Psychics and gypsies: a shared fascination by the women in my family

As I walk past psychic storefronts in the Village I'm tempted to go in and make an appointment but I'm wary. I want to talk to my mother again, and things that happened around her passing have made me seek her out. She wrote a story about the day she found her Grandma Annie with a gypsy and that no one would believe her when she ran home to tell. Was this story true? I made a trip to my mother's hometown this week to look for traces.


Annie's Gypsy
by Barbara Carter

On my way home from kindergarten I would always cut through Annie's backyard. The chickadees were at the pedestal birdbath in her garden . . .
 of rosebushes of all colors and kinds, and two huge blue willows bowed over the goldfish pond where I would play. In the center of the yard was a bright silver gazing ball. When I walked around and around it, a miniature world was created the reflected all the garden's splendor. Everyday I would stop in to see Annie on my way home from school. Her house sat on the corner of our street next door to mine.


Bobbie, in front, with her aunt Doris
who was eight years older, in
front of the goldfish pond

On this day when I tried to open the screen door it was locked and Annie didn't answer my call. I ran around the side of the house and up the back porch steps and found the door to the kitchen locked too. Why had she locked all the doors? Then I remembered and ran down the steps to the basement door; it was unlocked. I looked down into the dark cellar and two bright yellow eyes stared back at me from the old stuffed owl; a neighbor had shot it from Grandpa Snyder's black cherry tree then had it stuffed 'for the fun of it.' The owl's eyes followed me up the curved stairwell to the first floor and I came out into the hall. The house was so quiet. No one was in the kitchen and I walked through the dining room with its cut glass chandelier and doily-like tablecloth Annie had made. Doris was still at school because her books weren't stacked on the table. I kept wondering where Annie was. I called out again. There was no answer. 


The Gypsy
illustration by Barbara Carter
Ahead through the foyer, wallpapered in a jungle pattern of silver and blue ferns, was Grandma, sitting on the cream velvet settee by the front door with her back to the sunny windows. A strange, large woman was seated beside her, and very close. Her skin was the darkest I'd ever seen, and when I saw that large black mole on her face, my hand went instinctively to my mouth and I began sucking my two favorite fingers. She was the ugliest person I had ever seen.

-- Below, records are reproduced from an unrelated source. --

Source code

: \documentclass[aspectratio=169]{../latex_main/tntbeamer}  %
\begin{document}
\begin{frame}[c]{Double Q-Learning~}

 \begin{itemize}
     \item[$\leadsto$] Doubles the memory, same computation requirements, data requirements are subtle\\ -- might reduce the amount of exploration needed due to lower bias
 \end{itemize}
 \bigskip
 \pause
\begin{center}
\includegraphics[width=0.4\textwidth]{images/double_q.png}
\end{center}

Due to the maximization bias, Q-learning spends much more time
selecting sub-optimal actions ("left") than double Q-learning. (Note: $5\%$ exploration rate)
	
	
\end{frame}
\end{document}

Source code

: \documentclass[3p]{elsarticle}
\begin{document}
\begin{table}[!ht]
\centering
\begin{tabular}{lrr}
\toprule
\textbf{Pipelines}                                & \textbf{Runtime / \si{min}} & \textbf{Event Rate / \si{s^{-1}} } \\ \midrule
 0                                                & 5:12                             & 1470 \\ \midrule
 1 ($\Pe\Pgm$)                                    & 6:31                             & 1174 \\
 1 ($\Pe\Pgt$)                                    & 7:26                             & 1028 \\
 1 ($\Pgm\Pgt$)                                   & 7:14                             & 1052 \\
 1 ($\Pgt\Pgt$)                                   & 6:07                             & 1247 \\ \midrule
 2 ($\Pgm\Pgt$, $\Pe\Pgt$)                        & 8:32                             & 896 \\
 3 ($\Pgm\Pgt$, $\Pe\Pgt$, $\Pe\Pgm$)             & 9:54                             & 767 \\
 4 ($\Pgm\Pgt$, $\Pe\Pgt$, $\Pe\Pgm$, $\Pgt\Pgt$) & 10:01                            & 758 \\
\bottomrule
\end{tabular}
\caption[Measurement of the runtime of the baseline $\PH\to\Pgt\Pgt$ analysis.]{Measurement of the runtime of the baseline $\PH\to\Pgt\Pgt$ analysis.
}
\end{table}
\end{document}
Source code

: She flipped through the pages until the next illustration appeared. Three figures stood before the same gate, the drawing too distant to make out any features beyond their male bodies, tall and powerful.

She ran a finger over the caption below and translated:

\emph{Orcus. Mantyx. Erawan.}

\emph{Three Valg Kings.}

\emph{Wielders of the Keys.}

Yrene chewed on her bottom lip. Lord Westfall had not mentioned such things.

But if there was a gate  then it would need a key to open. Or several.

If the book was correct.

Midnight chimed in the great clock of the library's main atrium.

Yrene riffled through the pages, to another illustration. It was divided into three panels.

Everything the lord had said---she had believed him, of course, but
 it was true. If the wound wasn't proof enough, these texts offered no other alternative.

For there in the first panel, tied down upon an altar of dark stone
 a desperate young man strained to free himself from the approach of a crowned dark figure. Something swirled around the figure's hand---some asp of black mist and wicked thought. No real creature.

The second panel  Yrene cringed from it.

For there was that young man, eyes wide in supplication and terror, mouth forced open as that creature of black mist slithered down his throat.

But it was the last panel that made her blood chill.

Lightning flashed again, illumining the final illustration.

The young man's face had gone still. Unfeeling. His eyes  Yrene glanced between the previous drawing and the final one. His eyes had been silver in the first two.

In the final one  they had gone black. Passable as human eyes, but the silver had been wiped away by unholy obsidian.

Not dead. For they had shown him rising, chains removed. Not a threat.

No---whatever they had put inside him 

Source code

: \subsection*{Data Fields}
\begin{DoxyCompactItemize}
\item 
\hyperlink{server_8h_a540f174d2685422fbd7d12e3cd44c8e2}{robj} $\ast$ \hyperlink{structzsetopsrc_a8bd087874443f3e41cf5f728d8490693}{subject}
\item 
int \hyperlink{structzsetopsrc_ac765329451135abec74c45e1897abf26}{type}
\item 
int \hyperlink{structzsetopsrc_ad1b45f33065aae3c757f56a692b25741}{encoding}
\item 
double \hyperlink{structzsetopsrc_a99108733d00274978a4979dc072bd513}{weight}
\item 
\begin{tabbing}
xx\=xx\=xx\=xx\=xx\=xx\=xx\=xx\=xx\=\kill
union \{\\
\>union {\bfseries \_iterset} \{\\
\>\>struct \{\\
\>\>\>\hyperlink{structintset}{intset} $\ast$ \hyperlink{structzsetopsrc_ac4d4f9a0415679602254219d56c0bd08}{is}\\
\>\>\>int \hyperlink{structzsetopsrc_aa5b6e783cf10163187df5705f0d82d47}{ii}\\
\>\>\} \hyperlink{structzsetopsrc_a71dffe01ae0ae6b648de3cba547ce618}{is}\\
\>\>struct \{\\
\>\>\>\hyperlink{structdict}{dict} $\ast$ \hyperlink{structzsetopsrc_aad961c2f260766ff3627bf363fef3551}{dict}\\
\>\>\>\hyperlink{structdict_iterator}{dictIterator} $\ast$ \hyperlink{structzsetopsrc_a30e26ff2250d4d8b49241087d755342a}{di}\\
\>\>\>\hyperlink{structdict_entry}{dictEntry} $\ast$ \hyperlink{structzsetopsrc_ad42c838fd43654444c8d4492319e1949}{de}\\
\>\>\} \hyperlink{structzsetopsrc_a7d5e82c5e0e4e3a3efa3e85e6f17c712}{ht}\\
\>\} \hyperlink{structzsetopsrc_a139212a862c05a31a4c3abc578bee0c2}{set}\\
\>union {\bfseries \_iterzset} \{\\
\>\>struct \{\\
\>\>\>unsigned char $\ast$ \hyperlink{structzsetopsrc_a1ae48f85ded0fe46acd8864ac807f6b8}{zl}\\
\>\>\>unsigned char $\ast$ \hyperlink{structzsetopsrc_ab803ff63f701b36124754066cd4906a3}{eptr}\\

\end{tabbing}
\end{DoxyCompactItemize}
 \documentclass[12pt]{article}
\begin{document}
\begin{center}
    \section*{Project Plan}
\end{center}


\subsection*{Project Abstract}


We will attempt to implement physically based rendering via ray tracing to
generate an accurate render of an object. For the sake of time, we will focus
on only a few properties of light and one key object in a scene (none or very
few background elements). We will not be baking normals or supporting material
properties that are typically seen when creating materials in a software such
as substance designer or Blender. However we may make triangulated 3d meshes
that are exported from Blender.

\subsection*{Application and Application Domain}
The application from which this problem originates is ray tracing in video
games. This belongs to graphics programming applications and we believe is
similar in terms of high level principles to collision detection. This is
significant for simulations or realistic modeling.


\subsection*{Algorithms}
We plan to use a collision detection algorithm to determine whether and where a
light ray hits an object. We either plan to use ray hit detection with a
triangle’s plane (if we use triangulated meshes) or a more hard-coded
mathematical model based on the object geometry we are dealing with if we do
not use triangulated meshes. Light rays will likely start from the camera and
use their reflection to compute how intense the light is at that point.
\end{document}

Grandma didn't say anything. She was looking off into space with a delicate serene look on her face. The stranger beside her was wearing a bright red blouse and a long, full striped skirt with yellow sandals poking out; one foot poked the black pottery cat that sat by the front door.  

The stranger's coarse face looked more like a man's. Her thick head of black hair was stuffed under a bright green scarf and gold earrings dangled from long earlobes. Her large hooked nose jutted out, and from under heavy black eyebrows two piercing black eyes squinted back sharply at me. The big flat black mole, the size of a quarter, to the side of her mouth began to twitch.

Cautiously her heavy dark arm, wrapped in gold and silver bracelets, slid out from under her purple shawl and her hand fell on top of Grandma's very white one, caressing the sapphire diamond ring. The thing whispered something to Grandma who slowly turned her head to gaze at me through her silver-framed glasses. Again the stranger whispered and all at once Grandma looked right at me and said, "Bobbie, I have company now. You'll have to go home. You can't stay."

Grandma had never told me to go home before, unless I had been tiring her out by playing the piano too long. The stranger moved her jowled head up and down once and I backed away into the hallway. As soon as I could get out of Grandma's house, I would run home and tell Mom.

I ran up the back walk to our house but Mom wouldn't listen to me. "Don't come home with stories like that anymore. Annie is probably just tired and doesn't want you bothering her." I told her that the stranger looked just like Little Black Sambo's mother but not as nice.

"I can't go barging in down there. Annie wold think I was being nosy."

Later that afternoon everyone said to Mom, "Why didn't you listen to Bobbie? Didn't you think that something strange was happening?" 

The neighbors were coming into Annie's backyard; they had seen the police car in her driveway. In the reflection of the garden's silver ball the whole world was becoming a wild, distorted panorama. People pushed aside flowers and became monstrous shapes. Doc Abbott and Kate came around from the front, cutting across Grandma and Grandpa Snyder's backyard and stepping about the croquet hoops. Cliff was across the street weighing his truck on the coal scales in the alley by Jerry's store. He phoned Ruth to say something was going on at Annie's place. Then Ruth phoned Beth. Soon Beth's Nash pulled into our driveway.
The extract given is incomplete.